I have been a stay-at-home mom for almost five years. In that time, I have been a writer, a blogger, a small-business owner, a student, and now life has come full circle back to writing and blogging. My husband always tries to remind me that above everything else, I am a wife and a mother with which I wholeheartedly agree. Sometimes he gets frustrated because I’m always adding more to my plate, though. So when is enough, enough?
I am the type of person who thrives on staying busy. I love having something to work towards, even if that is just getting my daily to-do list complete. And, I am working on personal development in my professional career. Having three very young children at home keeps me very busy … still, when I don’t have other work to do I find myself looking for opportunities.
So I find myself at an in-between stage in my life right now fumbling with the very evasive question that many working mothers find themselves asking: do I find other work or do I just be a mom?
For two years I ran my own preschool from home, which I closed when my third daughter was born. I planned to reopen this summer, but I have kind of enjoyed not having that commitment during these past few months. At the same time, I also feel as though I’m not living up to my full potential. I want to continue to develop myself professionally, but at what cost?

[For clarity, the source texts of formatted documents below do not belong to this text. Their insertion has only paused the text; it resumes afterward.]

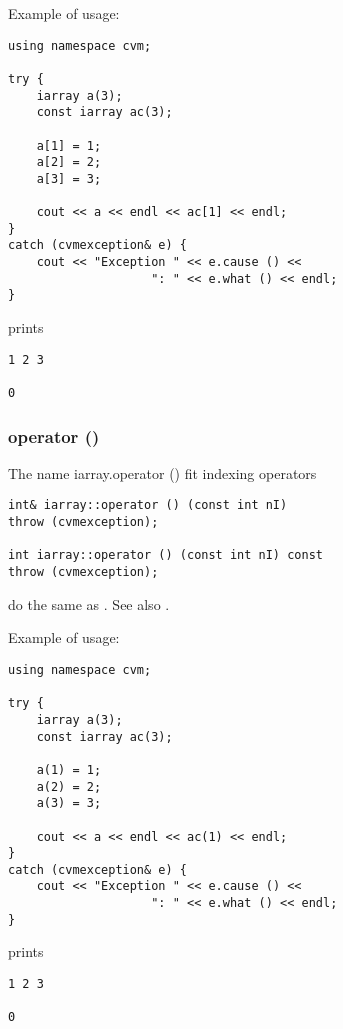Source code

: Example of usage:
\begin{verbatim}
using namespace cvm;

try {
    iarray a(3);
    const iarray ac(3);

    a[1] = 1;
    a[2] = 2;
    a[3] = 3;

    cout << a << endl << ac[1] << endl;
}
catch (cvmexception& e) {
    cout << "Exception " << e.cause () <<
                    ": " << e.what () << endl;
}
\end{verbatim}
prints
\begin{verbatim}
1 2 3

0
\end{verbatim}
\newpage




\subsubsection{operator ()}
The%
\pdfdest name {iarray.operator ()} fit
indexing operators
\begin{verbatim}
int& iarray::operator () (const int nI)
throw (cvmexception);

int iarray::operator () (const int nI) const
throw (cvmexception);
\end{verbatim}
do the same as .
See also .

Example of usage:
\begin{verbatim}
using namespace cvm;

try {
    iarray a(3);
    const iarray ac(3);

    a(1) = 1;
    a(2) = 2;
    a(3) = 3;

    cout << a << endl << ac(1) << endl;
}
catch (cvmexception& e) {
    cout << "Exception " << e.cause () <<
                    ": " << e.what () << endl;
}
\end{verbatim}
prints
\begin{verbatim}
1 2 3

0
\end{verbatim}
\newpage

At this very moment, as I write this article, two of my children are napping but my oldest one is sitting on my bed watching a show on her Kindle. The mommy guilt is eating away at me. Does she feel like I’m abandoning her? Ignoring her? Does she think that whatever I’m doing on the computer is more important than her? I work hard to make sure that I do the majority of my work while the kids are asleep or at preschool, but sometimes that just isn’t possible.
In the end, this is how I see it: Yes, my daughters watch more than their fair share of television or end up playing (read: screaming at each other) independently. On the other hand, they are seeing a mother who not only loves them unconditionally but also works hard to help provide for the family. They are seeing that they can be more than a wife and mother- they can be entrepreneurs, too. They are seeing dedication, perseverance, and time management. So yes, I work from home and oftentimes that means forgoing playing Barbie or doing the same puzzle 25 times in a row. But, doing something of my own makes me happy and gives my children a positive role model.
So bring it on world. I’m back. And I’ve got three little girls with entrepreneurship in their souls coming your way.